Castle of Black Iron Chapter 874 – Gayas Believer Bahasa Indonesia

Reader Settings

Size :
A-16A+
Daftar Isi

Bab 874: Pengikut Gaya

Penerjemah: WQL Editor: Aleem

Jika ini terjadi lebih dari 10 tahun yang lalu di Kota Blackhot ketika hormonnya tumbuh subur seperti gulma dan hatinya yang muda menjadi sebergairah anjing pemburu di malam hari, Zhang Tie pasti tidak akan hanya memilih 2 gadis jika dia memiliki kesempatan untuk memilih wanita cantik seperti seorang kaisar di rumah.

Jika bukan karena kegelisahan seperti itu, dia tidak akan tergoda oleh kelembutan gadis-gadis Asosiasi Mawar.

Namun, setelah dipromosikan menjadi ksatria, meskipun Zhang Tie mengeluarkan lebih banyak hormon, kegelisahannya telah memudar seperti arus yang menyatu ke lautan.

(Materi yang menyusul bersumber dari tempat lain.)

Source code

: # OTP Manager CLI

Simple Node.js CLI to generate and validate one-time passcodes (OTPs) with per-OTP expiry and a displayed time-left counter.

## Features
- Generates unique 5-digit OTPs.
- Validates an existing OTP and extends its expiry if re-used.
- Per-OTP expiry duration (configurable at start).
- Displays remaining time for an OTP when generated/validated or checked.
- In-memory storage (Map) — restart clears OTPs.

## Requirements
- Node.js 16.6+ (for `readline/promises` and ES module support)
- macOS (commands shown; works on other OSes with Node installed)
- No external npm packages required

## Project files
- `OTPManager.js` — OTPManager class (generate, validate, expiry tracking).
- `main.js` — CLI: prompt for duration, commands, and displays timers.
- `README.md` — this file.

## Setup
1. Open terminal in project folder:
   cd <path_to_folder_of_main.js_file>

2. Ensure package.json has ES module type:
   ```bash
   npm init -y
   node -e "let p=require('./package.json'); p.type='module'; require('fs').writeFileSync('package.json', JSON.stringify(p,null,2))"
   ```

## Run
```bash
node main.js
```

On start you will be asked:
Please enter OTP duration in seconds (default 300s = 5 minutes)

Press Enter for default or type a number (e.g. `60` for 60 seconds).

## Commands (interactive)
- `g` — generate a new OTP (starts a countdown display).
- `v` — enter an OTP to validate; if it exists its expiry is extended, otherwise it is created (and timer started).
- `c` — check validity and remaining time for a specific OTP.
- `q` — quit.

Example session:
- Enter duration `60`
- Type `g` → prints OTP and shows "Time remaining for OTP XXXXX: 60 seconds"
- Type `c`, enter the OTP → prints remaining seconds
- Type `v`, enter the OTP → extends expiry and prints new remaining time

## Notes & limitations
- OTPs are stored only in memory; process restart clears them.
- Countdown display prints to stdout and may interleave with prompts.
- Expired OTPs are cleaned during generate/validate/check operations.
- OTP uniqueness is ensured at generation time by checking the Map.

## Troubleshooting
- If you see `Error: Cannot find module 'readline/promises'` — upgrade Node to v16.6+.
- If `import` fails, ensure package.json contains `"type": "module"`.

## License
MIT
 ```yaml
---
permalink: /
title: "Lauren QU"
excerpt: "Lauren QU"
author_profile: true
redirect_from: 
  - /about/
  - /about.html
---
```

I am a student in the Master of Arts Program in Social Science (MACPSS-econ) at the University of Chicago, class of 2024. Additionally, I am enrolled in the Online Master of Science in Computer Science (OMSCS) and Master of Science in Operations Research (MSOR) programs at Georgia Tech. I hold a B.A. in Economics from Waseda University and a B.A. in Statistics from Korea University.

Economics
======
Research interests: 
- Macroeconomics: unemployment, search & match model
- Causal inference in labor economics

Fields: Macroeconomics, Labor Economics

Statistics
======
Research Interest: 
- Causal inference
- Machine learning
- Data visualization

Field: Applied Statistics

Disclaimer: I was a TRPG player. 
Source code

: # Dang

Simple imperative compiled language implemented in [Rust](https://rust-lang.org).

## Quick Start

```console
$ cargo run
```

Lautan di hati Zhang Tie masih bergelombang; namun, ia menjadi lebih inklusif bagi wanita dan anggota keluarganya.

Wanita tidak bisa hanya menjadi alat reproduksi pria; terutama pria asing. Tidak peduli seberapa baik pria itu memperlakukannya, sangat sedikit wanita yang akan merasa bahagia di sisi pria seperti itu. Zhang Tie tidak ingin menghambat masa muda gadis-gadis asing.

Saat masih pubertas, Zhang Tie biasanya membayangkan sensasi dingin yang ditimbulkan oleh gesekan dan orgasme saat berbicara tentang wanita. Namun, sekarang, Zhang Tie telah memahami bahwa wanita yang penuh kasih sayang adalah yang paling berharga!

Karena itu, Zhang Tie lebih memilih dua wanita yang memiliki ikatan emosional dengannya.

Aimei dan Aixue memiliki pengalaman yang berat, Linda, Beverly, dan Fiona juga memiliki latar belakang keluarga yang sama. Jika si kembar menjadi menantu Zhang, mereka pasti akan memiliki kesamaan dengan Linda, Beverly, dan Fiona. Mereka bisa saling menghormati. Linda, Beverly, dan Fiona pun tidak akan merasa tersinggung. Sebaliknya, jika ia memilih mereka, terutama mereka yang memiliki latar belakang keluarga yang kuat di Istana Huaiyuan, Linda, Beverly, dan Fiona mungkin akan merasa posisi mereka di rumah terancam.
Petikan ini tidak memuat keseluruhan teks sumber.